Martin, about Christina Hagan's amendment to this bill is her in her own statement "due to “people’s desire to see transparency.” But the amendment does not require public notice when someone applies for a drilling permit. This is what she calls transparency? What the people want is advanced notification of when and where a permit is applied for, not after a permit has been issued. I think she has the transparency thing backwards in this instance, and what is more telling about her position of transparency and desire for public disclosure was her vote to table and kill Mark Okey's amendment that would have given the public more transparency. Of course if that is was what she truly seeks?  

Mark Okey’s proposed amendment would have:

• Set a minimum royalty rate to be paid to owners.
• Require the testing of ground water before and after drilling and notification of the landowner of any contamination.
• Require the company leasing the property for drilling provide an audit of gas or oil production to the property owner on request.
• Require the registration with the state of “landmen” who negotiate to acquire or lease mineral rights for drilling and requires them to provide a disclosure form to property owners.

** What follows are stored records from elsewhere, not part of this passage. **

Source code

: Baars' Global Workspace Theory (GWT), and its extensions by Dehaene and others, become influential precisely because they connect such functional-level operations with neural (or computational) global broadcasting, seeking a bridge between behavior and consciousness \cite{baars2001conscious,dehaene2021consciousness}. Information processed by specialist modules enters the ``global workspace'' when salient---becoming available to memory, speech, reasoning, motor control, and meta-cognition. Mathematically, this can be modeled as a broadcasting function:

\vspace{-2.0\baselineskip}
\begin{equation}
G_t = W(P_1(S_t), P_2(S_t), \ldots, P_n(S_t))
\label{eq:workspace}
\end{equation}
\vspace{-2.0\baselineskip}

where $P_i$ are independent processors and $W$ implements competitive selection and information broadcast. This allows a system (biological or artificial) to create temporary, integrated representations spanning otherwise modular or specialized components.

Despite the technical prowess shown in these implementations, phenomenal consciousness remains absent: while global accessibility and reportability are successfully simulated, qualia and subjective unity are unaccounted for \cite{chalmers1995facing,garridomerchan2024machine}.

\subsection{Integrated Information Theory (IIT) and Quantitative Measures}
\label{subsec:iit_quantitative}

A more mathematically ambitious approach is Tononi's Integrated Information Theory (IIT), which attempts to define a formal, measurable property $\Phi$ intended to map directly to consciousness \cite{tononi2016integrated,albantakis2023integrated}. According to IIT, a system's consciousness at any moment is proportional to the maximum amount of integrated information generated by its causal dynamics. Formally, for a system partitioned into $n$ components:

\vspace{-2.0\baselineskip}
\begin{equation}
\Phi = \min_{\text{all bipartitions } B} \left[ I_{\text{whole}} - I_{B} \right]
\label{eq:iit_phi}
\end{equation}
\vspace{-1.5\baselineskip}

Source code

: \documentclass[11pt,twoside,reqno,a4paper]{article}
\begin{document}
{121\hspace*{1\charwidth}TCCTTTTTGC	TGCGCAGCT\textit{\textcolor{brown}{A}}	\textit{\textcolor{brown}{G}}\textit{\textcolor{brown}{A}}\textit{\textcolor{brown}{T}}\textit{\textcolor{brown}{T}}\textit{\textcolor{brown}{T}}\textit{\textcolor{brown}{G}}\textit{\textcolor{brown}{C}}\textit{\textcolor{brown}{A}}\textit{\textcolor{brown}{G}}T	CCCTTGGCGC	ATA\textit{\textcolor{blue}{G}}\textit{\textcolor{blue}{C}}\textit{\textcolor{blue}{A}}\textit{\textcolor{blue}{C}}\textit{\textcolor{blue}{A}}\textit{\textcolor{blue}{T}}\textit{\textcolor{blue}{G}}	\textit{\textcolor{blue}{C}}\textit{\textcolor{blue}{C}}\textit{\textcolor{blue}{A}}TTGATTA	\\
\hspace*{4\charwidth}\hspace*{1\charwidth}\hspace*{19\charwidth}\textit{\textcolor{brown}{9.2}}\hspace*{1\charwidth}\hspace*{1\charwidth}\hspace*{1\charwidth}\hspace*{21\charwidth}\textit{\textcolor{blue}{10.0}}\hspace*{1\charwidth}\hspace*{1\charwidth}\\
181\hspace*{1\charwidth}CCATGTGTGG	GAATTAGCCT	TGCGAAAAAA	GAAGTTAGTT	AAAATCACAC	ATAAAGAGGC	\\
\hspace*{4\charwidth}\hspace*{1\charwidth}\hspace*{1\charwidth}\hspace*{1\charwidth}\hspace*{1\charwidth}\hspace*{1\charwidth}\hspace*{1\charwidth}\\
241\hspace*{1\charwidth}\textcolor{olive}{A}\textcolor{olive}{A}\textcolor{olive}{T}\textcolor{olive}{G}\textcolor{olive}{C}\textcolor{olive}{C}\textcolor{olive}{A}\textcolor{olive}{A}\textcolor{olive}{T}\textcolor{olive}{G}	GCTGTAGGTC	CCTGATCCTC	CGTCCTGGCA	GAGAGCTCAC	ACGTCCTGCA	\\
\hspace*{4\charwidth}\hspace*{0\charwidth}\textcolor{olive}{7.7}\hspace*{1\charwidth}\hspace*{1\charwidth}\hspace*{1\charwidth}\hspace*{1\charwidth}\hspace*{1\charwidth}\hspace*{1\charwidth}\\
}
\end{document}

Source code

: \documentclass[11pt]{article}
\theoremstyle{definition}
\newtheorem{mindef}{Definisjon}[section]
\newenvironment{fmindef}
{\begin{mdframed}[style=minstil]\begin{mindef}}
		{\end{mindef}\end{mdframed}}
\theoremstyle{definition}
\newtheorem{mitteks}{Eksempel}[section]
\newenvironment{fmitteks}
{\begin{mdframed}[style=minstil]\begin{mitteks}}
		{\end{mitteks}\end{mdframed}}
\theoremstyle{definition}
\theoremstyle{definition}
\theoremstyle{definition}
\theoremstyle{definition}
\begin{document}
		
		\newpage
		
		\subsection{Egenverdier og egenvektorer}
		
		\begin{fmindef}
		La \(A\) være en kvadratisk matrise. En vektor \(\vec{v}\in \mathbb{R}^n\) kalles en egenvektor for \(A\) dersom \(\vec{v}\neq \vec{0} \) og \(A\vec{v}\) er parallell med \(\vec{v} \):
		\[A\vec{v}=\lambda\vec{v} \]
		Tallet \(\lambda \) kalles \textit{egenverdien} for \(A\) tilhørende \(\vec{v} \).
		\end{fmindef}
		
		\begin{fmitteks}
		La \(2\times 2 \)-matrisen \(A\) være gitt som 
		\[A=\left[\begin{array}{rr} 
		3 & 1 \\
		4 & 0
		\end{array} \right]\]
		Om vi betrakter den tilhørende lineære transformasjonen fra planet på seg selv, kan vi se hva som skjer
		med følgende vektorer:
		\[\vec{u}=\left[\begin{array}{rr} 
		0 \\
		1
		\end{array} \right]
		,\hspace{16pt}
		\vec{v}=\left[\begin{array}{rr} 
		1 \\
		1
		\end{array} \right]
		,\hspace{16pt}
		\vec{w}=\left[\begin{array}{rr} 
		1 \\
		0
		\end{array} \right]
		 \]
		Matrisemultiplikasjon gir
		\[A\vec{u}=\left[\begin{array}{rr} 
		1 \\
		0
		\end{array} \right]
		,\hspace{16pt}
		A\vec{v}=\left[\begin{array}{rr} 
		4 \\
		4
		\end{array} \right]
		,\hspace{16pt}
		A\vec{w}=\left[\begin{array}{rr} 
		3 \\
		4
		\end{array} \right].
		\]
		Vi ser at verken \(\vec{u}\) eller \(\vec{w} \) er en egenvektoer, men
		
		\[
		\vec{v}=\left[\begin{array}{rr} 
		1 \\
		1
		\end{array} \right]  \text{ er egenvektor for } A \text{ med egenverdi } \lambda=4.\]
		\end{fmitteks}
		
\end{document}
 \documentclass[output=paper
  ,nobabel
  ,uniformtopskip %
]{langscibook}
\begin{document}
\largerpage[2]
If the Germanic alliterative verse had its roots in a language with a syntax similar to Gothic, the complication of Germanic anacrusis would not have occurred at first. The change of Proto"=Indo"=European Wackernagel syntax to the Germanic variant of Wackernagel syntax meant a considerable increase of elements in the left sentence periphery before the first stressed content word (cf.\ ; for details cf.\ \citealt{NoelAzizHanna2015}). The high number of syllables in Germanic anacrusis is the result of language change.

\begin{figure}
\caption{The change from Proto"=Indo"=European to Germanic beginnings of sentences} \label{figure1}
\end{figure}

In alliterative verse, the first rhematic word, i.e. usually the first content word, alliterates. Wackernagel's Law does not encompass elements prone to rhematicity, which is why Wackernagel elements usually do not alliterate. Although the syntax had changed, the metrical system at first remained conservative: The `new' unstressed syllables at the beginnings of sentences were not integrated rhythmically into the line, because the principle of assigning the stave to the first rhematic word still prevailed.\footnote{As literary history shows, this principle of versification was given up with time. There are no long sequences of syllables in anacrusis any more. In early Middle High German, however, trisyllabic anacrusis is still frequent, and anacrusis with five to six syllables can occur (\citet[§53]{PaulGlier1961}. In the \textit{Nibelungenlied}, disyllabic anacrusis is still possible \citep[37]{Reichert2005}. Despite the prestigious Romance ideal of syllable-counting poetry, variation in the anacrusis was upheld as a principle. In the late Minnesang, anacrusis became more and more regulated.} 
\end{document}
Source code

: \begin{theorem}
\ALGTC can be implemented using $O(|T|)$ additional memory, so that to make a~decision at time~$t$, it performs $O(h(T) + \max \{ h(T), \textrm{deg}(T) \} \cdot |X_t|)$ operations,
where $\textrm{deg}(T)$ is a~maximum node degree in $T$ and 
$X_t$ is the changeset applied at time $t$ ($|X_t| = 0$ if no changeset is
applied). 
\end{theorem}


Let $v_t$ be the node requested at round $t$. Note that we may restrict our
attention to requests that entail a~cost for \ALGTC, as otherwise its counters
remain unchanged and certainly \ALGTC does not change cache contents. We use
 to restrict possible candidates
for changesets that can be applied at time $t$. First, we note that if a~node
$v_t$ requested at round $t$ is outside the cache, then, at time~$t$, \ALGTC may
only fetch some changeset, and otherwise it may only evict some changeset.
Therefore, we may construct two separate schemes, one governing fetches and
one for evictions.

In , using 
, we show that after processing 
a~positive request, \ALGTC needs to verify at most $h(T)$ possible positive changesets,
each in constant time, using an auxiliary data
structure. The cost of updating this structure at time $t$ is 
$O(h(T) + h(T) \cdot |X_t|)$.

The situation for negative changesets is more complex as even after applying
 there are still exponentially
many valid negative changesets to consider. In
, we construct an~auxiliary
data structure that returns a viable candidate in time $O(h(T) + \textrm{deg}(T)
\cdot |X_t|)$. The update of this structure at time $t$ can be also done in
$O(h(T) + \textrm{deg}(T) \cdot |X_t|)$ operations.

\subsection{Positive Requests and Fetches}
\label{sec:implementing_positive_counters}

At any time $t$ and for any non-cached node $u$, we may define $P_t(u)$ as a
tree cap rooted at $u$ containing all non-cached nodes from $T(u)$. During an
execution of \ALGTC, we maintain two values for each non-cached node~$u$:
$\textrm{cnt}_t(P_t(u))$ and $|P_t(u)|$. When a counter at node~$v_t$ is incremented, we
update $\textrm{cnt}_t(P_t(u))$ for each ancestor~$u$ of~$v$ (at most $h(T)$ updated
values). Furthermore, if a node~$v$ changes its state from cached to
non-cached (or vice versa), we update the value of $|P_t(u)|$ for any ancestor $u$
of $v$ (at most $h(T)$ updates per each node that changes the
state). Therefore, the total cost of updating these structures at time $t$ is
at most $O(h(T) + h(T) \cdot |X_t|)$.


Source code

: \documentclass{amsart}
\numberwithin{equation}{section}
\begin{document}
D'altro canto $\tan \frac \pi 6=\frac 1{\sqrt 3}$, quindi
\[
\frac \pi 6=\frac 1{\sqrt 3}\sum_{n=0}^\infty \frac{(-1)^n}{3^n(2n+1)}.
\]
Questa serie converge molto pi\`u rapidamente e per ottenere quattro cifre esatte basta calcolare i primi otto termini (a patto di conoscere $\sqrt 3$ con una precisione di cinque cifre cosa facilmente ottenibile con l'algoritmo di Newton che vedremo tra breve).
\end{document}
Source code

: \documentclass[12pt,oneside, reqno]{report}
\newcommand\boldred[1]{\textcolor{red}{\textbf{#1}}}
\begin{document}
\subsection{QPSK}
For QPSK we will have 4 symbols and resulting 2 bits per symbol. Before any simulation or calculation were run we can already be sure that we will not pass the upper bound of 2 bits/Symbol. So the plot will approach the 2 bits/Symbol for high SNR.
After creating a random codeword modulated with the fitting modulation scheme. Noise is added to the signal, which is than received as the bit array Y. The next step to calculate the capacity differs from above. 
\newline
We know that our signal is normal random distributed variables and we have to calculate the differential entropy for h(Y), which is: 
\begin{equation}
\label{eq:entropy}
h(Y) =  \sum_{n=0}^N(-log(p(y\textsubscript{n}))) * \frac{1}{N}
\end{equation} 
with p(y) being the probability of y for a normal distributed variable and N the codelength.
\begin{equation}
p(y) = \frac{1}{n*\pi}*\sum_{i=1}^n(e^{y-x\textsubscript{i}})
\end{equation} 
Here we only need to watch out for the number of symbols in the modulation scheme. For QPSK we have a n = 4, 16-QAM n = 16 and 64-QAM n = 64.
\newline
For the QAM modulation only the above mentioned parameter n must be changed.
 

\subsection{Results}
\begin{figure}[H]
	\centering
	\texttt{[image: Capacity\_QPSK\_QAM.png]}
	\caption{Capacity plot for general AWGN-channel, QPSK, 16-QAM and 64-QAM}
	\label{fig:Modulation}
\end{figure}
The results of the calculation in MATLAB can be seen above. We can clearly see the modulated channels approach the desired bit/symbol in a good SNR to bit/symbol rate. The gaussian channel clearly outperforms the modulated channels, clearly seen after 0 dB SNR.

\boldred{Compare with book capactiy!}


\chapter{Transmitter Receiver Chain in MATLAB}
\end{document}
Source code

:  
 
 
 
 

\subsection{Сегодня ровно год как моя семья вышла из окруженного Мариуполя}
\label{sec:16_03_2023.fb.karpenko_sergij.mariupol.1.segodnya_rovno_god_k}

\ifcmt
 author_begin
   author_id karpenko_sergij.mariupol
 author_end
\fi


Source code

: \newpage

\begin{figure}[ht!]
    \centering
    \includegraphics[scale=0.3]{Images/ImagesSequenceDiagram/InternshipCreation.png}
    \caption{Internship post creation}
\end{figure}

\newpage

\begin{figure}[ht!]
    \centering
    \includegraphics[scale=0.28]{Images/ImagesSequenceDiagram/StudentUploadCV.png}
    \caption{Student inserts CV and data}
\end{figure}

All Ms. Hagan's amendment does is try to placate people under the false pretense transparency when in fact her amendment only goes half way, her vote against the Mark Okey's amendment in my opinion shows that she is still protecting the oil and gas campaign donors, and not her real constituents the people who actually live the 50th that affected by this in one way or another. For her or anyone to believe that the oil and gas industry will voluntarily police themselves to protect the public's financial, economic or environmental interests believes still in the Easter Bunny, her amendment to this bill is nothing more than selling us the likes of unusable swamp land and all one has do do is look to the state directly to our east to see it.